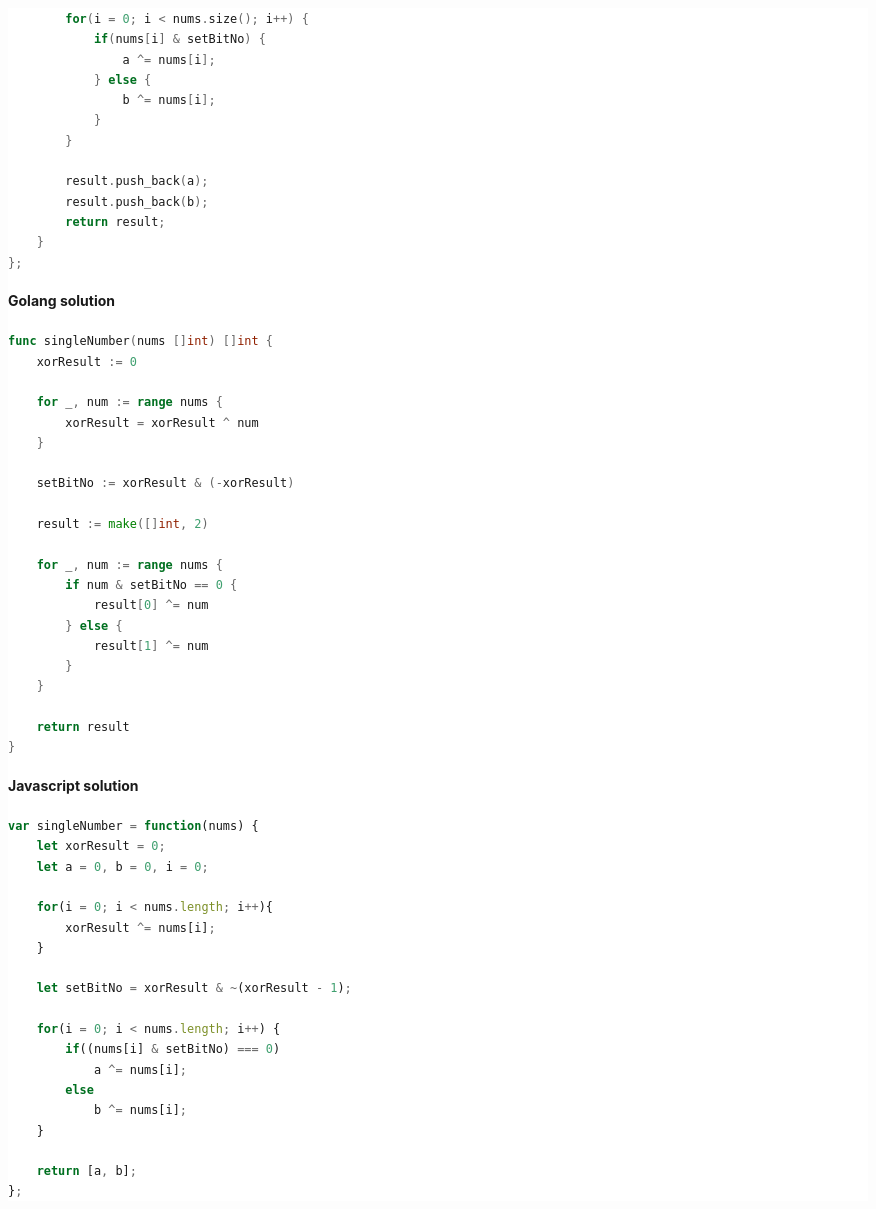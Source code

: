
 ```cpp
        for(i = 0; i < nums.size(); i++) {
            if(nums[i] & setBitNo) {
                a ^= nums[i];
            } else {
                b ^= nums[i];
            }
        }

        result.push_back(a);
        result.push_back(b);
        return result;
    }
};
```

#### Golang solution

```go
func singleNumber(nums []int) []int {
    xorResult := 0

    for _, num := range nums {
        xorResult = xorResult ^ num
    }

    setBitNo := xorResult & (-xorResult)

    result := make([]int, 2)

    for _, num := range nums {
        if num & setBitNo == 0 {
            result[0] ^= num
        } else {
            result[1] ^= num
        }
    }

    return result
}
```

#### Javascript solution

```javascript
var singleNumber = function(nums) {
    let xorResult = 0;
    let a = 0, b = 0, i = 0;

    for(i = 0; i < nums.length; i++){
        xorResult ^= nums[i];
    }

    let setBitNo = xorResult & ~(xorResult - 1);

    for(i = 0; i < nums.length; i++) {
        if((nums[i] & setBitNo) === 0)
            a ^= nums[i];
        else
            b ^= nums[i];
    }

    return [a, b];
};
```
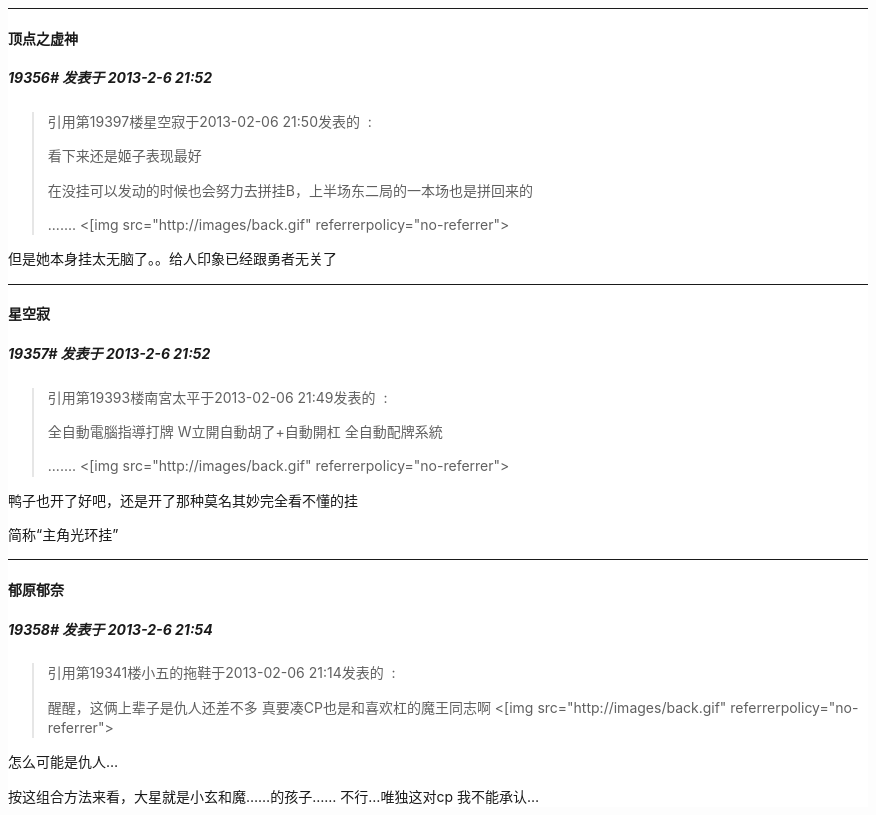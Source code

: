 





-----

####  顶点之虚神  
##### 19356#       发表于 2013-2-6 21:52



<blockquote>引用第19397楼星空寂于2013-02-06 21:50发表的  :

看下来还是姬子表现最好

在没挂可以发动的时候也会努力去拼挂B，上半场东二局的一本场也是拼回来的

....... <[img src="http://images/back.gif" referrerpolicy="no-referrer"></blockquote>
但是她本身挂太无脑了。。给人印象已经跟勇者无关了







-----

####  星空寂  
##### 19357#       发表于 2013-2-6 21:52



<blockquote>引用第19393楼南宮太平于2013-02-06 21:49发表的  :

全自動電腦指導打牌
W立開自動胡了+自動開杠
全自動配牌系統

....... <[img src="http://images/back.gif" referrerpolicy="no-referrer"></blockquote>鸭子也开了好吧，还是开了那种莫名其妙完全看不懂的挂

简称“主角光环挂”







-----

####  郁原郁奈  
##### 19358#       发表于 2013-2-6 21:54



<blockquote>引用第19341楼小五的拖鞋于2013-02-06 21:14发表的  :

醒醒，这俩上辈子是仇人还差不多
真要凑CP也是和喜欢杠的魔王同志啊 <[img src="http://images/back.gif" referrerpolicy="no-referrer"></blockquote>怎么可能是仇人…

按这组合方法来看，大星就是小玄和魔……的孩子……
不行…唯独这对cp 我不能承认…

→ PROBLEM TO WORK ON: Set down word for word the lines from the opening of the entries above through the line that contains "W立開自動胡了+自動開杠", and omit every picture.

→ FINISHED TASK:
Source code

:
 ```cpp
        for(i = 0; i < nums.size(); i++) {
            if(nums[i] & setBitNo) {
                a ^= nums[i];
            } else {
                b ^= nums[i];
            }
        }

        result.push_back(a);
        result.push_back(b);
        return result;
    }
};
```

#### Golang solution

```go
func singleNumber(nums []int) []int {
    xorResult := 0

    for _, num := range nums {
        xorResult = xorResult ^ num
    }

    setBitNo := xorResult & (-xorResult)

    result := make([]int, 2)

    for _, num := range nums {
        if num & setBitNo == 0 {
            result[0] ^= num
        } else {
            result[1] ^= num
        }
    }

    return result
}
```

#### Javascript solution

```javascript
var singleNumber = function(nums) {
    let xorResult = 0;
    let a = 0, b = 0, i = 0;

    for(i = 0; i < nums.length; i++){
        xorResult ^= nums[i];
    }

    let setBitNo = xorResult & ~(xorResult - 1);

    for(i = 0; i < nums.length; i++) {
        if((nums[i] & setBitNo) === 0)
            a ^= nums[i];
        else
            b ^= nums[i];
    }

    return [a, b];
};
```
Source code

: 





-----

####  顶点之虚神  
##### 19356#       发表于 2013-2-6 21:52



<blockquote>引用第19397楼星空寂于2013-02-06 21:50发表的  :

看下来还是姬子表现最好

在没挂可以发动的时候也会努力去拼挂B，上半场东二局的一本场也是拼回来的

....... <[img src="http://images/back.gif" referrerpolicy="no-referrer"></blockquote>
但是她本身挂太无脑了。。给人印象已经跟勇者无关了







-----

####  星空寂  
##### 19357#       发表于 2013-2-6 21:52



<blockquote>引用第19393楼南宮太平于2013-02-06 21:49发表的  :

全自動電腦指導打牌
W立開自動胡了+自動開杠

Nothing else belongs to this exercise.